Instructions for the task:
Set every record down again exactly. Do not carry over the pictures.
*** Task inputs Section Begins ***
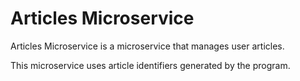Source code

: # Articles Microservice

Articles Microservice is a microservice that manages user articles.

This microservice uses article identifiers generated by the program.
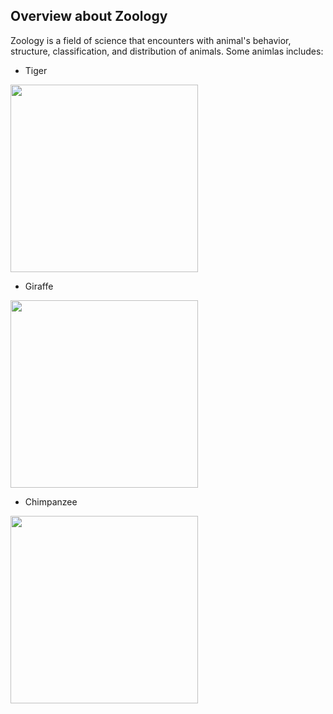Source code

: ## Overview about Zoology

Zoology is a field of science that encounters with animal's behavior, structure, classification, and distribution of animals.
Some animlas includes:
* Tiger
<img src="https://detroitzoo.org/wp-content/uploads/2015/08/Tiger.jpg" width="300"/>

* Giraffe
<img src="https://www.denverzoo.org/wp-content/uploads/2018/09/giraffe-encounter-button-1.jpg" width="300"/>

* Chimpanzee
 <img src="https://animals.sandiegozoo.org/sites/default/files/2016-10/animals_hero_chimpanzee.jpg" width="300"/>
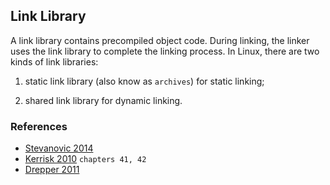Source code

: ## Link Library

A link library contains precompiled object code. During linking, the linker uses 
the link library to complete the linking process. In Linux, there are two kinds 
of link libraries:

1) static link library (also know as `archives`) for static linking;

2) shared link library for dynamic linking. 

### References

* [Stevanovic 2014](../../../doc/biblio.md#headBB6)
* [Kerrisk 2010](../../../doc/biblio.md#headBB1a) `chapters 41, 42`
* [Drepper 2011](../../../doc/free_books.md#headFB3)
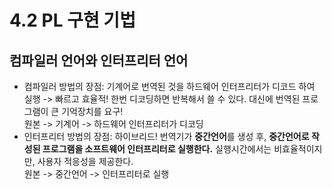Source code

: # 4.2 PL 구현 기법
## 컴파일러 언어와 인터프리터 언어
- 컴파일러 방법의 장점: 기계어로 번역된 것을 하드웨어 인터프리터가 디코드 하여 실행
-> 빠르고 효율적! 한번 디코딩하면 반복해서 쓸 수 있다. 대신에 번역된 프로그램이 큰 기억장치를 요구! <br> 원본 -> 기계어 -> 하드웨어 인터프리터가 디코딩
- 인터프리터 방법의 장점: 하이브리드! 번역기가 **중간언어**를 생성 후, **중간언어로 작성된 프로그램을 소프트웨어 인터프리터로 실행한다.** 실행시간에서는 비효율적이지만, 사용자 적응성을 제공한다. <br>
원본 -> 중간언어 -> 인터프리터로 실행

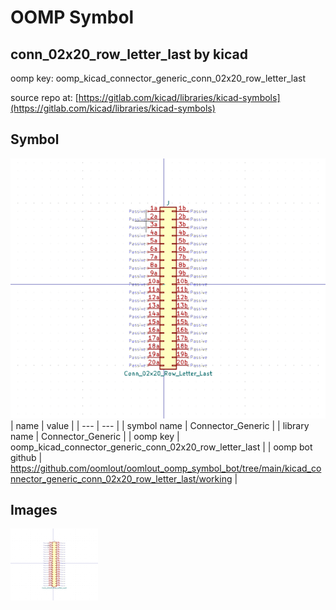 # OOMP Symbol  
## conn_02x20_row_letter_last  by kicad  
  
oomp key: oomp_kicad_connector_generic_conn_02x20_row_letter_last  
  
source repo at: [https://gitlab.com/kicad/libraries/kicad-symbols](https://gitlab.com/kicad/libraries/kicad-symbols)  
## Symbol  
  
[![working.png](working_600.png)](working.png)  
| name | value | 
| --- | --- | 
| symbol name | Connector_Generic | 
| library name | Connector_Generic | 
| oomp key | oomp_kicad_connector_generic_conn_02x20_row_letter_last | 
| oomp bot github | https://github.com/oomlout/oomlout_oomp_symbol_bot/tree/main/kicad_connector_generic_conn_02x20_row_letter_last/working | 
## Images  
  
[![working.png](working_140.png)](working.png)  
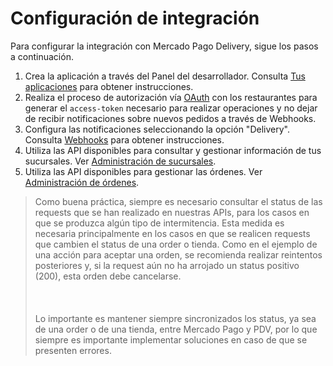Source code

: # Configuración de integración

Para configurar la integración con Mercado Pago Delivery, sigue los pasos a continuación.

1. Crea la aplicación a través del Panel del desarrollador. Consulta [Tus aplicaciones](/developers/es/guides/additional-content/additional-content/your-integrations/dashboard) para obtener instrucciones.
2. Realiza el proceso de autorización vía [OAuth](/developers/es/guides/additional-content/security/oauth/introduction) con los restaurantes para generar el `access-token` necesario para realizar operaciones y no dejar de recibir notificaciones sobre nuevos pedidos a través de Webhooks.
3. Configura las notificaciones seleccionando la opción "Delivery". Consulta [Webhooks](/developers/es/guides/additional-content/your-integrations/notifications/webhooks) para obtener instrucciones.
4. Utiliza las API disponibles para consultar y gestionar información de tus sucursales. Ver [Administración de sucursales](/developers/es/docs/mp-delivery/store-management).
5. Utiliza las API disponibles para gestionar las órdenes. Ver [Administración de órdenes](/developers/es/docs/mp-delivery/order-management).

> Como buena práctica, siempre es necesario consultar el status de las requests que se han realizado en nuestras APIs, para los casos en que se produzca algún tipo de intermitencia. Esta medida es necesaria principalmente en los casos en que se realicen requests que cambien el status de una order o tienda. Como en el ejemplo de una acción para aceptar una orden, se recomienda realizar reintentos posteriores y, si la request aún no ha arrojado un status positivo (200), esta orden debe cancelarse. <br/></br>
> <br/></br>
> Lo importante es mantener siempre sincronizados los status, ya sea de una order o de una tienda, entre Mercado Pago y PDV, por lo que siempre es importante implementar soluciones en caso de que se presenten errores.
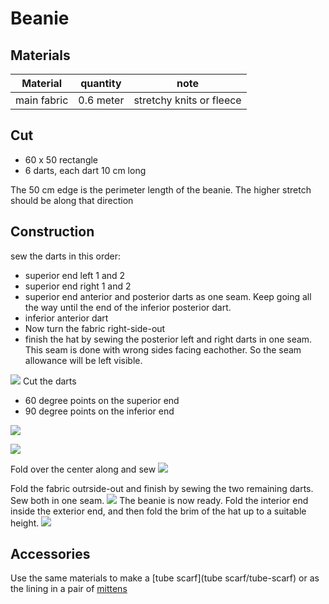 # Beanie 

## Materials

| Material | quantity | note |
| ---- | ---- | ---- |
| main fabric | 0.6 meter | stretchy knits or fleece |


## Cut


- 60 x 50 rectangle 
- 6 darts, each dart 10 cm long

The 50 cm edge is the perimeter length of the beanie. The higher stretch should be along that direction

## Construction

sew the darts in this order:

- superior end left 1 and 2
- superior end right 1 and 2
- superior end anterior and posterior darts as one seam. Keep going all the way until the end of the inferior posterior dart.
- inferior anterior dart
- Now turn the fabric right-side-out
- finish the hat by sewing the posterior left and right darts in one seam. This seam is done with wrong sides facing eachother. So the seam allowance will be left visible.

![](beanie_g538.svg)
Cut the darts

- 60 degree points on the superior end
- 90 degree points on the inferior end

![](beanie_g539.svg)

![](beanie_g540.svg)


Fold over the center along and sew 
![](beanie_g541.svg)

Fold the fabric outrside-out and finish by sewing the two remaining darts. Sew both in one seam.
![](beanie_g542.svg)
The beanie is now ready. Fold the interior end inside the exterior end, and then fold the brim of the hat up to a suitable height.
![](beanie_g543.svg)


## Accessories



Use the same materials to make a [tube scarf](tube scarf/tube-scarf) or as the lining in a pair of [mittens](../mitten.svg)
*** Task inputs Section Ends ***
Written response:
Source code

: # Articles Microservice

Articles Microservice is a microservice that manages user articles.

This microservice uses article identifiers generated by the program.
Source code

: ## Overview about Zoology

Zoology is a field of science that encounters with animal's behavior, structure, classification, and distribution of animals.
Some animlas includes:
* Tiger
<img src="https://detroitzoo.org/wp-content/uploads/2015/08/Tiger.jpg" width="300"/>

* Giraffe
<img src="https://www.denverzoo.org/wp-content/uploads/2018/09/giraffe-encounter-button-1.jpg" width="300"/>

* Chimpanzee
 <img src="https://animals.sandiegozoo.org/sites/default/files/2016-10/animals_hero_chimpanzee.jpg" width="300"/>
Source code

: ## Link Library

A link library contains precompiled object code. During linking, the linker uses 
the link library to complete the linking process. In Linux, there are two kinds 
of link libraries:

1) static link library (also know as `archives`) for static linking;

2) shared link library for dynamic linking. 

### References

* [Stevanovic 2014](../../../doc/biblio.md#headBB6)
* [Kerrisk 2010](../../../doc/biblio.md#headBB1a) `chapters 41, 42`
* [Drepper 2011](../../../doc/free_books.md#headFB3)
Source code

: # 4.2 PL 구현 기법
## 컴파일러 언어와 인터프리터 언어
- 컴파일러 방법의 장점: 기계어로 번역된 것을 하드웨어 인터프리터가 디코드 하여 실행
-> 빠르고 효율적! 한번 디코딩하면 반복해서 쓸 수 있다. 대신에 번역된 프로그램이 큰 기억장치를 요구! <br> 원본 -> 기계어 -> 하드웨어 인터프리터가 디코딩
- 인터프리터 방법의 장점: 하이브리드! 번역기가 **중간언어**를 생성 후, **중간언어로 작성된 프로그램을 소프트웨어 인터프리터로 실행한다.** 실행시간에서는 비효율적이지만, 사용자 적응성을 제공한다. <br>
원본 -> 중간언어 -> 인터프리터로 실행

 # OOMP Symbol  
## conn_02x20_row_letter_last  by kicad  
  
oomp key: oomp_kicad_connector_generic_conn_02x20_row_letter_last  
  
source repo at: [https://gitlab.com/kicad/libraries/kicad-symbols](https://gitlab.com/kicad/libraries/kicad-symbols)  
## Symbol  
  
[![working.png](working_600.png)](working.png)  
| name | value | 
| --- | --- | 
| symbol name | Connector_Generic | 
| library name | Connector_Generic | 
| oomp key | oomp_kicad_connector_generic_conn_02x20_row_letter_last | 
| oomp bot github | https://github.com/oomlout/oomlout_oomp_symbol_bot/tree/main/kicad_connector_generic_conn_02x20_row_letter_last/working | 
## Images  
  
[![working.png](working_140.png)](working.png)  
Source code

: # Configuración de integración

Para configurar la integración con Mercado Pago Delivery, sigue los pasos a continuación.

1. Crea la aplicación a través del Panel del desarrollador. Consulta [Tus aplicaciones](/developers/es/guides/additional-content/additional-content/your-integrations/dashboard) para obtener instrucciones.
2. Realiza el proceso de autorización vía [OAuth](/developers/es/guides/additional-content/security/oauth/introduction) con los restaurantes para generar el `access-token` necesario para realizar operaciones y no dejar de recibir notificaciones sobre nuevos pedidos a través de Webhooks.
3. Configura las notificaciones seleccionando la opción "Delivery". Consulta [Webhooks](/developers/es/guides/additional-content/your-integrations/notifications/webhooks) para obtener instrucciones.
4. Utiliza las API disponibles para consultar y gestionar información de tus sucursales. Ver [Administración de sucursales](/developers/es/docs/mp-delivery/store-management).
5. Utiliza las API disponibles para gestionar las órdenes. Ver [Administración de órdenes](/developers/es/docs/mp-delivery/order-management).

> Como buena práctica, siempre es necesario consultar el status de las requests que se han realizado en nuestras APIs, para los casos en que se produzca algún tipo de intermitencia. Esta medida es necesaria principalmente en los casos en que se realicen requests que cambien el status de una order o tienda. Como en el ejemplo de una acción para aceptar una orden, se recomienda realizar reintentos posteriores y, si la request aún no ha arrojado un status positivo (200), esta orden debe cancelarse. <br/></br>
> <br/></br>
> Lo importante es mantener siempre sincronizados los status, ya sea de una order o de una tienda, entre Mercado Pago y PDV, por lo que siempre es importante implementar soluciones en caso de que se presenten errores.
 # Beanie 

## Materials

| Material | quantity | note |
| ---- | ---- | ---- |
| main fabric | 0.6 meter | stretchy knits or fleece |


## Cut


- 60 x 50 rectangle 
- 6 darts, each dart 10 cm long

The 50 cm edge is the perimeter length of the beanie. The higher stretch should be along that direction

## Construction

sew the darts in this order:

- superior end left 1 and 2
- superior end right 1 and 2
- superior end anterior and posterior darts as one seam. Keep going all the way until the end of the inferior posterior dart.
- inferior anterior dart
- Now turn the fabric right-side-out
- finish the hat by sewing the posterior left and right darts in one seam. This seam is done with wrong sides facing eachother. So the seam allowance will be left visible.

![](beanie_g538.svg)
Cut the darts

- 60 degree points on the superior end
- 90 degree points on the inferior end

![](beanie_g539.svg)

![](beanie_g540.svg)


Fold over the center along and sew 
![](beanie_g541.svg)

Fold the fabric outrside-out and finish by sewing the two remaining darts. Sew both in one seam.
![](beanie_g542.svg)
The beanie is now ready. Fold the interior end inside the exterior end, and then fold the brim of the hat up to a suitable height.
![](beanie_g543.svg)


## Accessories



Use the same materials to make a [tube scarf](tube scarf/tube-scarf) or as the lining in a pair of [mittens](../mitten.svg)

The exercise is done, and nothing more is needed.